Interestingly, I didn't learn of many new books that I would like to read. My attention was drawn to Emma Goldman's LIVING MY LIFE and W. E. B. Dubois's BLACK RECONSTRUCTION. Three titles that interested me to some degree were the sprawling epic ANTHONY ADVERSE by Hervey Allen, OLIVER WISWELL by Kenneth Roberts, and T. S. Stribling's southern trilogy comprised by THE FORGE, THE STORE, and THE UNFINISHED CATHEDRAL. I had, of course, heard of ANTHONY ADVERSE, but had never really considered reading it before. This book put it on my radar. The other two titles were new to me. Conn's description of Stribling's THE STORE makes it sound especially fascinating. Apart from these, I had either read all of the books that I found interesting from his description, or already had vague intentions to read them at some point.
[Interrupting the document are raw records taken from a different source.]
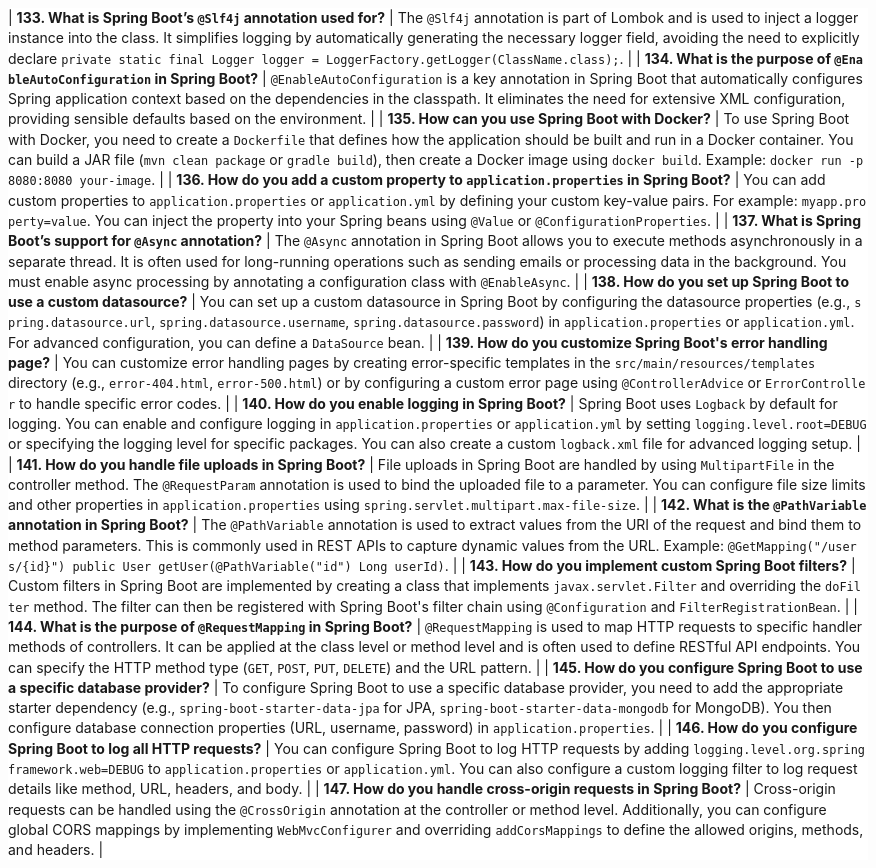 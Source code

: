 | **133. What is Spring Boot’s `@Slf4j` annotation used for?**                    | The `@Slf4j` annotation is part of Lombok and is used to inject a logger instance into the class. It simplifies logging by automatically generating the necessary logger field, avoiding the need to explicitly declare `private static final Logger logger = LoggerFactory.getLogger(ClassName.class);`.             |
| **134. What is the purpose of `@EnableAutoConfiguration` in Spring Boot?**        | `@EnableAutoConfiguration` is a key annotation in Spring Boot that automatically configures Spring application context based on the dependencies in the classpath. It eliminates the need for extensive XML configuration, providing sensible defaults based on the environment.                                    |
| **135. How can you use Spring Boot with Docker?**                                | To use Spring Boot with Docker, you need to create a `Dockerfile` that defines how the application should be built and run in a Docker container. You can build a JAR file (`mvn clean package` or `gradle build`), then create a Docker image using `docker build`. Example: `docker run -p 8080:8080 your-image`.     |
| **136. How do you add a custom property to `application.properties` in Spring Boot?** | You can add custom properties to `application.properties` or `application.yml` by defining your custom key-value pairs. For example: `myapp.property=value`. You can inject the property into your Spring beans using `@Value` or `@ConfigurationProperties`.                                                        |
| **137. What is Spring Boot’s support for `@Async` annotation?**                 | The `@Async` annotation in Spring Boot allows you to execute methods asynchronously in a separate thread. It is often used for long-running operations such as sending emails or processing data in the background. You must enable async processing by annotating a configuration class with `@EnableAsync`.             |
| **138. How do you set up Spring Boot to use a custom datasource?**               | You can set up a custom datasource in Spring Boot by configuring the datasource properties (e.g., `spring.datasource.url`, `spring.datasource.username`, `spring.datasource.password`) in `application.properties` or `application.yml`. For advanced configuration, you can define a `DataSource` bean.               |
| **139. How do you customize Spring Boot's error handling page?**                 | You can customize error handling pages by creating error-specific templates in the `src/main/resources/templates` directory (e.g., `error-404.html`, `error-500.html`) or by configuring a custom error page using `@ControllerAdvice` or `ErrorController` to handle specific error codes.                      |
| **140. How do you enable logging in Spring Boot?**                               | Spring Boot uses `Logback` by default for logging. You can enable and configure logging in `application.properties` or `application.yml` by setting `logging.level.root=DEBUG` or specifying the logging level for specific packages. You can also create a custom `logback.xml` file for advanced logging setup.          |
| **141. How do you handle file uploads in Spring Boot?**                          | File uploads in Spring Boot are handled by using `MultipartFile` in the controller method. The `@RequestParam` annotation is used to bind the uploaded file to a parameter. You can configure file size limits and other properties in `application.properties` using `spring.servlet.multipart.max-file-size`.         |
| **142. What is the `@PathVariable` annotation in Spring Boot?**                  | The `@PathVariable` annotation is used to extract values from the URI of the request and bind them to method parameters. This is commonly used in REST APIs to capture dynamic values from the URL. Example: `@GetMapping("/users/{id}") public User getUser(@PathVariable("id") Long userId)`.                   |
| **143. How do you implement custom Spring Boot filters?**                         | Custom filters in Spring Boot are implemented by creating a class that implements `javax.servlet.Filter` and overriding the `doFilter` method. The filter can then be registered with Spring Boot's filter chain using `@Configuration` and `FilterRegistrationBean`.                                               |
| **144. What is the purpose of `@RequestMapping` in Spring Boot?**                 | `@RequestMapping` is used to map HTTP requests to specific handler methods of controllers. It can be applied at the class level or method level and is often used to define RESTful API endpoints. You can specify the HTTP method type (`GET`, `POST`, `PUT`, `DELETE`) and the URL pattern.                       |
| **145. How do you configure Spring Boot to use a specific database provider?**   | To configure Spring Boot to use a specific database provider, you need to add the appropriate starter dependency (e.g., `spring-boot-starter-data-jpa` for JPA, `spring-boot-starter-data-mongodb` for MongoDB). You then configure database connection properties (URL, username, password) in `application.properties`. |
| **146. How do you configure Spring Boot to log all HTTP requests?**              | You can configure Spring Boot to log HTTP requests by adding `logging.level.org.springframework.web=DEBUG` to `application.properties` or `application.yml`. You can also configure a custom logging filter to log request details like method, URL, headers, and body.                                        |
| **147. How do you handle cross-origin requests in Spring Boot?**                 | Cross-origin requests can be handled using the `@CrossOrigin` annotation at the controller or method level. Additionally, you can configure global CORS mappings by implementing `WebMvcConfigurer` and overriding `addCorsMappings` to define the allowed origins, methods, and headers.                         |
There are always omissions in a book like this. I am quite surprised that John Steinbeck did not feature in Conn's survey at all. Neither did genre writers of any sort, whether Sci-fi (this was, after all, the decade where American Sci-fi bloomed in major fashion), Western fiction (which would have tied in nicely with his contention that American literature in the decade was concerned with the American past), or detective fiction. The thirties was, after all, the period when Raymond Chandler wrote a string of important short stories and published his first novel THE BIG SLEEP. And the decade saw the publication of almost all of Dashiell Hammett's major works. Conn doesn't even bother to justify excluding genre fiction. He simply does it without discussion. I think this was one of the few weaknesses of the book.
There were a few parts I took issue with. Near the beginning he states that historical fiction has never been taken seriously. This is simply false and is in need of serious qualification. Historical fiction has not been taken seriously in the 20th and the current centuries. Historical fiction was held in great esteem in the 19th century and a substantial number of the great novels of the century were historical, from Thackeray's VANITY FAIR and HENRY ESMOND to almost all of Walter Scott's novels to Dickens's TALE OF TWO CITIES to George Eliot's ROMOLA to WAR AND PEACE. There were a host of French (Hugo, Balzac, the Dumases, Flaubert, Stendahl) and American (Cooper, Twain, Hawthorne) and various European (Manzoni) novelists who wrote in a historical vein. Only in the next century did the historical novel fall into disfavor. There were a few other places I would have quibbled, but the only real mistaken that I want to point out it the howler of citing Gary rather than Garry Wills.
If you want an overview of the literature of one of America's most conflicted decades, you could certainly do worse than this. I definitely recommend this to anyone with a better grasp of what was taking place in American literature in the thirties.